Historical population
| Census | Pop. | Note | %± |
| 1890 | 1,092 |  | — |
| 1900 | 1,219 |  | 11.6% |
| 1910 | 1,760 |  | 44.4% |
| 1920 | 2,124 |  | 20.7% |
| 1930 | 1,804 |  | −15.1% |
| 1940 | 1,855 |  | 2.8% |
| 1950 | 2,091 |  | 12.7% |
| 1960 | 2,120 |  | 1.4% |
| 1970 | 1,906 |  | −10.1% |
| 1980 | 2,106 |  | 10.5% |
| 1990 | 1,918 |  | −8.9% |
| 2000 | 2,174 |  | 13.3% |
| 2010 | 1,975 |  | −9.2% |
| 2020 | 1,890 |  | −4.3% |
| 2021 (est.) | 1,864 | Decrease | −1.4% |
Sources:

==Name==
Many townspeople state that Fairchance got its name in the early days of transportation. The story goes that travelers from Morgantown, West Virginia, who made it to the borough by 4:00 P.M. had a "fair chance" of making it to Uniontown before sundown.
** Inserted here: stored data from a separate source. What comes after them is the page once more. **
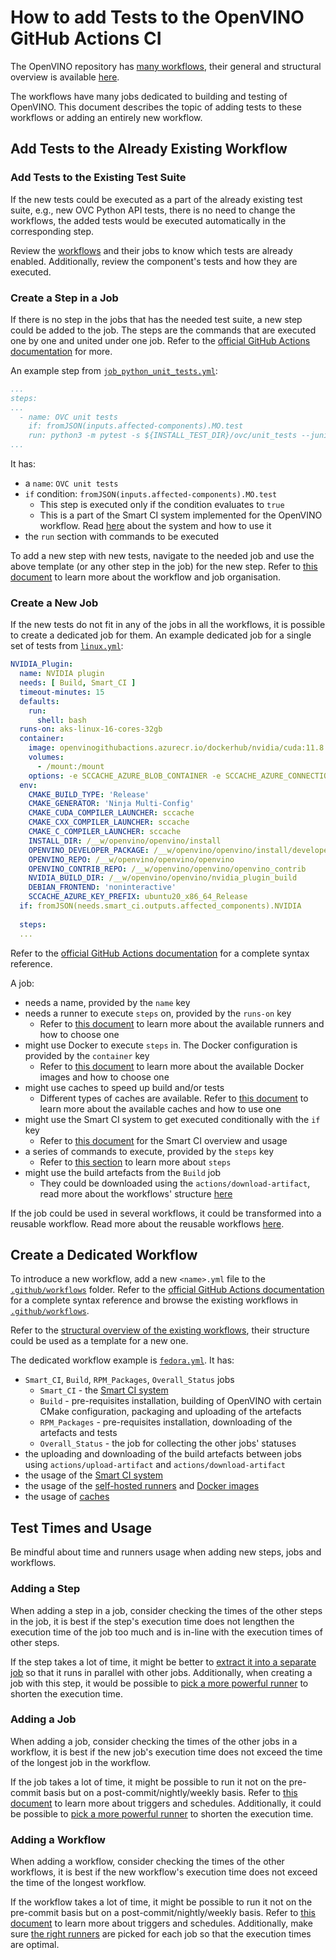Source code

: # How to add Tests to the OpenVINO GitHub Actions CI

The OpenVINO repository has [many workflows](./../../../../.github/workflows), their general and structural overview is available [here](./overview.md).  

The workflows have many jobs dedicated to building and testing of OpenVINO. This document describes the topic of adding 
tests to these workflows or adding an entirely new workflow.

## Add Tests to the Already Existing Workflow

### Add Tests to the Existing Test Suite

If the new tests could be executed as a part of the already existing test suite, e.g., new OVC Python API tests, 
there is no need to change the workflows, the added tests would be executed automatically in the corresponding step. 

Review the [workflows](./../../../../.github/workflows) and their jobs to know which tests are already enabled. 
Additionally, review the component's tests and how they are executed.

### Create a Step in a Job

If there is no step in the jobs that has the needed test suite, a new step could be added to the job. 
The steps are the commands that are executed one by one and united under one job. 
Refer to the [official GitHub Actions documentation](https://docs.github.com/en/actions/using-workflows/about-workflows) for more.

An example step from [`job_python_unit_tests.yml`](./../../../../.github/workflows/job_python_unit_tests.yml):
```yaml
...
steps:
...
  - name: OVC unit tests
    if: fromJSON(inputs.affected-components).MO.test
    run: python3 -m pytest -s ${INSTALL_TEST_DIR}/ovc/unit_tests --junitxml=${INSTALL_TEST_DIR}/TEST-OpenVinoConversion.xml
...
```
It has:
* a `name`: `OVC unit tests`
* `if` condition: `fromJSON(inputs.affected-components).MO.test`
  * This step is executed only if the condition evaluates to `true`
  * This is a part of the Smart CI system implemented for the OpenVINO workflow. Read [here](./smart_ci.md) about the system and how to use it
* the `run` section with commands to be executed

To add a new step with new tests, navigate to the needed job and use the above template (or any other step in the job) for the new step. 
Refer to [this document](./reusable_workflows.md) to learn more about the workflow and job organisation.

### Create a New Job

If the new tests do not fit in any of the jobs in all the workflows, it is possible to create a dedicated job for them. 
An example dedicated job for a single set of tests from [`linux.yml`](./../../../../.github/workflows/linux.yml):
```yaml
NVIDIA_Plugin:
  name: NVIDIA plugin
  needs: [ Build, Smart_CI ]
  timeout-minutes: 15
  defaults:
    run:
      shell: bash
  runs-on: aks-linux-16-cores-32gb
  container:
    image: openvinogithubactions.azurecr.io/dockerhub/nvidia/cuda:11.8.0-runtime-ubuntu20.04
    volumes:
      - /mount:/mount
    options: -e SCCACHE_AZURE_BLOB_CONTAINER -e SCCACHE_AZURE_CONNECTION_STRING
  env:
    CMAKE_BUILD_TYPE: 'Release'
    CMAKE_GENERATOR: 'Ninja Multi-Config'
    CMAKE_CUDA_COMPILER_LAUNCHER: sccache
    CMAKE_CXX_COMPILER_LAUNCHER: sccache
    CMAKE_C_COMPILER_LAUNCHER: sccache
    INSTALL_DIR: /__w/openvino/openvino/install
    OPENVINO_DEVELOPER_PACKAGE: /__w/openvino/openvino/install/developer_package
    OPENVINO_REPO: /__w/openvino/openvino/openvino
    OPENVINO_CONTRIB_REPO: /__w/openvino/openvino/openvino_contrib
    NVIDIA_BUILD_DIR: /__w/openvino/openvino/nvidia_plugin_build
    DEBIAN_FRONTEND: 'noninteractive'
    SCCACHE_AZURE_KEY_PREFIX: ubuntu20_x86_64_Release
  if: fromJSON(needs.smart_ci.outputs.affected_components).NVIDIA
  
  steps:
  ...
```

Refer to the [official GitHub Actions documentation](https://docs.github.com/en/actions/using-workflows/workflow-syntax-for-github-actions#about-yaml-syntax-for-workflows) for a complete syntax reference.

A job:
* needs a name, provided by the `name` key
* needs a runner to execute `steps` on, provided by the `runs-on` key 
  * Refer to [this document](./runners.md) to learn more about the available runners and how to choose one
* might use Docker to execute `steps` in. The Docker configuration is provided by the `container` key 
  * Refer to [this document](./docker_images.md) to learn more about the available Docker images and how to choose one
* might use caches to speed up build and/or tests
  * Different types of caches are available. Refer to [this document](./caches.md) to learn more about the available caches and how to use one
* might use the Smart CI system to get executed conditionally with the `if` key
  * Refer to [this document](./smart_ci.md) for the Smart CI overview and usage
* a series of commands to execute, provided by the `steps` key
  * Refer to [this section](#create-a-step-in-the-job) to learn more about `steps`
* might use the build artefacts from the `Build` job
  * They could be downloaded using the `actions/download-artifact`, read more about the workflows' structure [here](./overview.md#structure-of-the-workflows)

If the job could be used in several workflows, it could be transformed into a reusable workflow. 
Read more about the reusable workflows [here](./reusable_workflows.md).

## Create a Dedicated Workflow

To introduce a new workflow, add a new `<name>.yml` file to the [`.github/workflows`](./../../../../.github) folder. 
Refer to the [official GitHub Actions documentation](https://docs.github.com/en/actions/using-workflows/about-workflows#create-an-example-workflow) for a complete syntax reference and browse the existing workflows in [`.github/workflows`](./../../../../.github).

Refer to the [structural overview of the existing workflows](./overview.md#structure-of-the-workflows), their structure could be used as a template for a new one.

The dedicated workflow example is [`fedora.yml`](./../../../../.github/workflows/fedora.yml). It has:
* `Smart_CI`, `Build`, `RPM_Packages`, `Overall_Status` jobs
  * `Smart_CI` - the [Smart CI system](./smart_ci.md)
  * `Build` - pre-requisites installation, building of OpenVINO with certain CMake configuration, packaging and uploading of the artefacts
  * `RPM_Packages` - pre-requisites installation, downloading of the artefacts and tests
  * `Overall_Status` - the job for collecting the other jobs' statuses
* the uploading and downloading of the build artefacts between jobs using `actions/upload-artifact` and `actions/download-artifact`
* the usage of the [Smart CI system](./smart_ci.md)
* the usage of the [self-hosted runners](./runners.md) and [Docker images](./docker_images.md)
* the usage of [caches](./caches.md)

## Test Times and Usage

Be mindful about time and runners usage when adding new steps, jobs and workflows.

### Adding a Step

When adding a step in a job, consider checking the times of the other steps in the job, 
it is best if the step's execution time does not lengthen the execution time of the job too much and is in-line with the execution times of other steps.

If the step takes a lot of time, it might be better to [extract it into a separate job](#adding-a-job) so that it runs in parallel with other jobs. 
Additionally, when creating a job with this step, it would be possible to [pick a more powerful runner](./runners.md) to shorten the execution time.

### Adding a Job

When adding a job, consider checking the times of the other jobs in a workflow, it is best if the new job's execution time 
does not exceed the time of the longest job in the workflow.

If the job takes a lot of time, it might be possible to run it not on the pre-commit basis but on a post-commit/nightly/weekly basis. 
Refer to [this document](./overview.md#workflows-triggers-and-schedule) to learn more about triggers and schedules. 
Additionally, it could be possible to [pick a more powerful runner](./runners.md) to shorten the execution time.

### Adding a Workflow

When adding a workflow, consider checking the times of the other workflows, it is best if the new workflow's execution time 
does not exceed the time of the longest workflow.

If the workflow takes a lot of time, it might be possible to run it not on the pre-commit basis but on a post-commit/nightly/weekly basis. 
Refer to [this document](./overview.md#workflows-triggers-and-schedule) to learn more about triggers and schedules. 
Additionally, make sure [the right runners](./runners.md) are picked for each job so that the execution times are optimal.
Another explanation cited in the book Fairchance Through the Years, compiled by the Fairchance Centennial History Committee, is that Fidelio H. Oliphant, who operated iron furnaces in the area, went to a bank in Uniontown to borrow money with the assurance that he had a "fair chance" of paying it back.